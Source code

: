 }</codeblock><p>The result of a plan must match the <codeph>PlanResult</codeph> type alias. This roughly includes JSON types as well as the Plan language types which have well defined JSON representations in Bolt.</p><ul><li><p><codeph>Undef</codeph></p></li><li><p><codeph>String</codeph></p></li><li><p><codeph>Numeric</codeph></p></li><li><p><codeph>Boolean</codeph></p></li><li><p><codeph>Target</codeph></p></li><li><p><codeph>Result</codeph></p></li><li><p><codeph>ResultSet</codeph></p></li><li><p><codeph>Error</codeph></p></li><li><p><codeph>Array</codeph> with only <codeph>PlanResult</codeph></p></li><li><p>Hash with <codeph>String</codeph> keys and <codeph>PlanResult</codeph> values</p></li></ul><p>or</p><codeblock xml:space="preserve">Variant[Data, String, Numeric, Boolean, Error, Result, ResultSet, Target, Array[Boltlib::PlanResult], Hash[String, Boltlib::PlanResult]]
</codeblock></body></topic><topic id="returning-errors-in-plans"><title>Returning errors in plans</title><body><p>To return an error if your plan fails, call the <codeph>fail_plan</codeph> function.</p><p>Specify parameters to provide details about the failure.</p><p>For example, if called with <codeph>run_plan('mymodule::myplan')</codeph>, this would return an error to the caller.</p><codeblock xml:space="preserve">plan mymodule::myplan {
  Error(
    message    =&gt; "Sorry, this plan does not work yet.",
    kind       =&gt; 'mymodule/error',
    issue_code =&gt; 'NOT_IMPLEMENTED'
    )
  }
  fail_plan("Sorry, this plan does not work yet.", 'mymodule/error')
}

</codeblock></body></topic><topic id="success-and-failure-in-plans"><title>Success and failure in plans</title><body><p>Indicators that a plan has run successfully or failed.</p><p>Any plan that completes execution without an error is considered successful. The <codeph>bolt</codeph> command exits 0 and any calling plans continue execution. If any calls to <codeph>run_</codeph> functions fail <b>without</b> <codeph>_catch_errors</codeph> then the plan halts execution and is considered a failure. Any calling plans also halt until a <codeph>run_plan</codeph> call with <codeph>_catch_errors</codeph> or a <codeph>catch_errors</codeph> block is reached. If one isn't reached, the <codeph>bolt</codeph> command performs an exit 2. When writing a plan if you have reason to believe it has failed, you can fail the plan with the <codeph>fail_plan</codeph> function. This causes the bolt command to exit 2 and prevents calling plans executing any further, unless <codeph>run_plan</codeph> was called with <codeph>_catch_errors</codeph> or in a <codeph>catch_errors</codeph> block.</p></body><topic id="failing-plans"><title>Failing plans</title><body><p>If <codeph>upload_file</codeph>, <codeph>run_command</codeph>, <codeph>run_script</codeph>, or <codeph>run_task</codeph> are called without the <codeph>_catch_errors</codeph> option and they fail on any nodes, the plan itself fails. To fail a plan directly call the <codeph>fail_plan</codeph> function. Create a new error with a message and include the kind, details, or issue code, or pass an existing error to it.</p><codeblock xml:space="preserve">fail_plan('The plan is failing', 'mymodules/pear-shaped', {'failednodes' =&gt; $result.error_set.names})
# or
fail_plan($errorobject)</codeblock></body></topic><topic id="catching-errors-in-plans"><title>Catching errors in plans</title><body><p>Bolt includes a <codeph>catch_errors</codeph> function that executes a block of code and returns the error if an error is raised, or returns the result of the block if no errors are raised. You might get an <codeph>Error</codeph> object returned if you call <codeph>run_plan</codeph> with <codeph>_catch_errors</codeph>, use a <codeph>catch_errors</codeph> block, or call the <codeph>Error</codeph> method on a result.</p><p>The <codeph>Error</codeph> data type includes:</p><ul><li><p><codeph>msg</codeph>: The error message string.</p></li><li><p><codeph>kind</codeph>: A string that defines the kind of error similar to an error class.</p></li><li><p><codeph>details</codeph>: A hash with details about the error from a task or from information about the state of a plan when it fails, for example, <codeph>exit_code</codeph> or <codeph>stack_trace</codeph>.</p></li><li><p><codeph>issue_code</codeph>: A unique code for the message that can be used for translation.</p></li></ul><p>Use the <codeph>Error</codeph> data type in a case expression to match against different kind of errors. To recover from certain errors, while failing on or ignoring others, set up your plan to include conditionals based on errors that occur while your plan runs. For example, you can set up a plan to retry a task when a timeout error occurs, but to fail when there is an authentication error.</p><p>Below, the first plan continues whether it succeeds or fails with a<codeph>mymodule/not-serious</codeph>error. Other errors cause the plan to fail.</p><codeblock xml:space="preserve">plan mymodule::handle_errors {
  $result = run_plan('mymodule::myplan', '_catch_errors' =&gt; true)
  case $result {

- - -

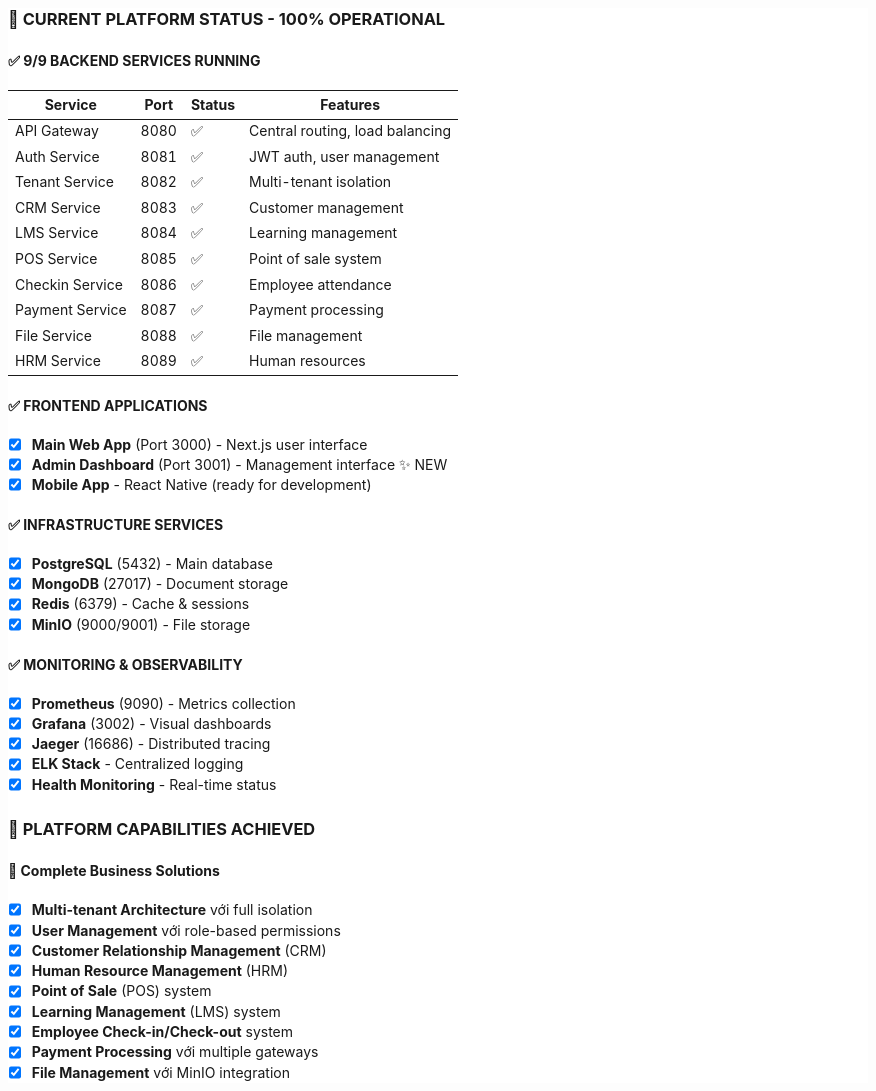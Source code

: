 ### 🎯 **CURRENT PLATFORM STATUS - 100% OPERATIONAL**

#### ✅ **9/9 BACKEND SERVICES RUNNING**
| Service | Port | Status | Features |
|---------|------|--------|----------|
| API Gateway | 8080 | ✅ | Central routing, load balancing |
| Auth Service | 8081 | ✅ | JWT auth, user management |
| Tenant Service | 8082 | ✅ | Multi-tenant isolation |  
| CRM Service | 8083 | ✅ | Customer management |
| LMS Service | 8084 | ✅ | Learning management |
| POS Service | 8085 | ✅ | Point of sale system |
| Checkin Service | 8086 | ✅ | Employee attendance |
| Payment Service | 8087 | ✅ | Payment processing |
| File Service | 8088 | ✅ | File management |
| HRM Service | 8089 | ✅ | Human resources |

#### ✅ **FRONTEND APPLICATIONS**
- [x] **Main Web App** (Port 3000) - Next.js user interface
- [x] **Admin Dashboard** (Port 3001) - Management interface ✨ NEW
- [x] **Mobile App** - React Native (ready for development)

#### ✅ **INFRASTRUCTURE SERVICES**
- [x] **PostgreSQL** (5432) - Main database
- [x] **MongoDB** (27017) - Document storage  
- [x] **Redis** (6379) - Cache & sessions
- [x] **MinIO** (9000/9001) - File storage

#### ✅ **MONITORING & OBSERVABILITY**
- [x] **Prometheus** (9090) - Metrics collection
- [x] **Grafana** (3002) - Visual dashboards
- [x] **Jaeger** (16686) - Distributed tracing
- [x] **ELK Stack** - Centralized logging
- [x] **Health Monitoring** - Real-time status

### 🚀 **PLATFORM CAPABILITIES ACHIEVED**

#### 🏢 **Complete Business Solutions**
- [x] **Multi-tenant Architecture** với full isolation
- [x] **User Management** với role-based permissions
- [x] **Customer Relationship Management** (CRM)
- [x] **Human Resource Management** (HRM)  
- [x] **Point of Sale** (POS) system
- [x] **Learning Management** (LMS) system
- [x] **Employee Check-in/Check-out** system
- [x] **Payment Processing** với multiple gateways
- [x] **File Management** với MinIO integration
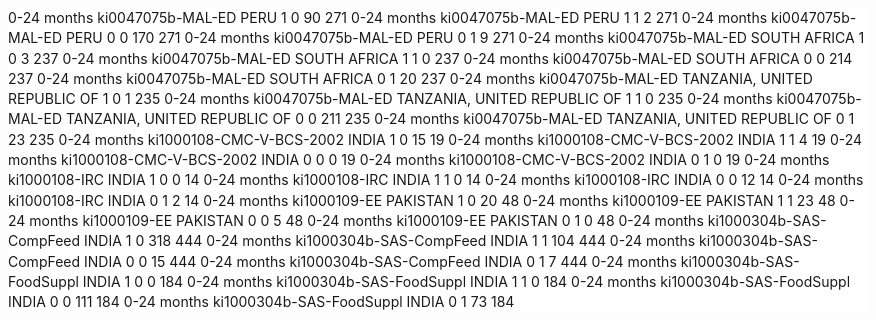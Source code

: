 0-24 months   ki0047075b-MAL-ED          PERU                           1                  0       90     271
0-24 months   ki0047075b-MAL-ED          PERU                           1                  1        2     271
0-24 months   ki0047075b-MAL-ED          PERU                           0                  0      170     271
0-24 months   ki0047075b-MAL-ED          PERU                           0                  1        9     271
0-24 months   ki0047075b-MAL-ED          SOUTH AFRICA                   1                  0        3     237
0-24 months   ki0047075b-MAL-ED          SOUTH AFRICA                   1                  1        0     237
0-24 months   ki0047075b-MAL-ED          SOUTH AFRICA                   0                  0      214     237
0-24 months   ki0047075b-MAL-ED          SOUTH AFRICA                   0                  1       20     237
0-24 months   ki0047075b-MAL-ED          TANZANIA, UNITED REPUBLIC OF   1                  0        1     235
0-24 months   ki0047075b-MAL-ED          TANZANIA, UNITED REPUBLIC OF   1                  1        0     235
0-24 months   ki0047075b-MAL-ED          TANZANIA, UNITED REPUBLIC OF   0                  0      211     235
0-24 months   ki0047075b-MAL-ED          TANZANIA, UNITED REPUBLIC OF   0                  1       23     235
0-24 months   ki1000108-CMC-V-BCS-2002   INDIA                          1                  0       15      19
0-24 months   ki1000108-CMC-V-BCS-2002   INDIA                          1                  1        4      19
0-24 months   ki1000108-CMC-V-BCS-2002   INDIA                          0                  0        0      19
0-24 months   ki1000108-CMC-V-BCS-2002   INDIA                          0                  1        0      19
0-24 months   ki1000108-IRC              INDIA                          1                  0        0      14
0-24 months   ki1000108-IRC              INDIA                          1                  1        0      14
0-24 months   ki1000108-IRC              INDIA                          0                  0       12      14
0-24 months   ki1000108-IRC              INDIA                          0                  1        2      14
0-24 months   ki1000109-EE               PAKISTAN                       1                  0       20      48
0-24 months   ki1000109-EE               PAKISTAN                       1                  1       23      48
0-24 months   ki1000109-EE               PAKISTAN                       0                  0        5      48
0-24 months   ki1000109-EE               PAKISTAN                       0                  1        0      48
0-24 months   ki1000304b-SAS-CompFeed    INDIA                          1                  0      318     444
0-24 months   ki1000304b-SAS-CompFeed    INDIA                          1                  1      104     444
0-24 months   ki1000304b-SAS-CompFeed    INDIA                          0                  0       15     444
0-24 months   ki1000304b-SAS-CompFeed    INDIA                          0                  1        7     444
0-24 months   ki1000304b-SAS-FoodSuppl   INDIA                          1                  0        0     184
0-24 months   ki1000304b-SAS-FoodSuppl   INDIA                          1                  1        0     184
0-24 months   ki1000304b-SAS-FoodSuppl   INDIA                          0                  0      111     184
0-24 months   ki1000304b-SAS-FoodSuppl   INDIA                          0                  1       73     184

- - -

Work required - Among the records above, find the lines that contain "PERU" and copy every one.

Solution for this task -
: 0-24 months   ki0047075b-MAL-ED          PERU                           1                  0       90     271
0-24 months   ki0047075b-MAL-ED          PERU                           1                  1        2     271
0-24 months   ki0047075b-MAL-ED          PERU                           0                  0      170     271
0-24 months   ki0047075b-MAL-ED          PERU                           0                  1        9     271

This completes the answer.